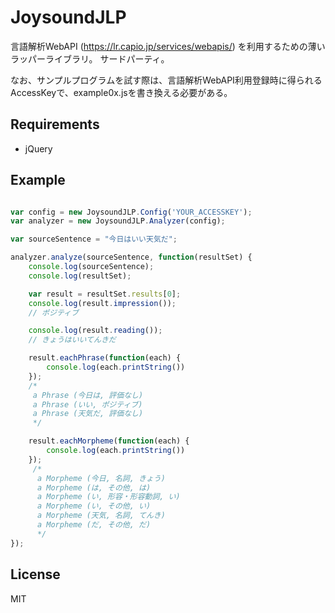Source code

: JoysoundJLP
===========

言語解析WebAPI (https://lr.capio.jp/services/webapis/) を利用するための薄いラッパーライブラリ。
サードパーティ。


なお、サンプルプログラムを試す際は、言語解析WebAPI利用登録時に得られるAccessKeyで、example0x.jsを書き換える必要がある。

## Requirements
* jQuery


## Example
```JavaScript

var config = new JoysoundJLP.Config('YOUR_ACCESSKEY');
var analyzer = new JoysoundJLP.Analyzer(config);

var sourceSentence = "今日はいい天気だ";

analyzer.analyze(sourceSentence, function(resultSet) {
    console.log(sourceSentence);
    console.log(resultSet);

    var result = resultSet.results[0];
    console.log(result.impression());
    // ポジティブ

    console.log(result.reading());
    // きょうはいいてんきだ

    result.eachPhrase(function(each) {
        console.log(each.printString())
    });
    /*
     a Phrase (今日は, 評価なし)
     a Phrase (いい, ポジティブ)
     a Phrase (天気だ, 評価なし)
     */

    result.eachMorpheme(function(each) {
        console.log(each.printString())
    });
     /*
      a Morpheme (今日, 名詞, きょう)
      a Morpheme (は, その他, は)
      a Morpheme (い, 形容・形容動詞, い)
      a Morpheme (い, その他, い)
      a Morpheme (天気, 名詞, てんき)
      a Morpheme (だ, その他, だ)
      */
});
```


## License
MIT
◆ ◆ ◆ ◆ ◆
* WHAT IS EXPECTED *
Take from the material every line that holds "config".

* RESPONSE FOR THIS EXERCISE *
var config = new JoysoundJLP.Config('YOUR_ACCESSKEY');
var analyzer = new JoysoundJLP.Analyzer(config);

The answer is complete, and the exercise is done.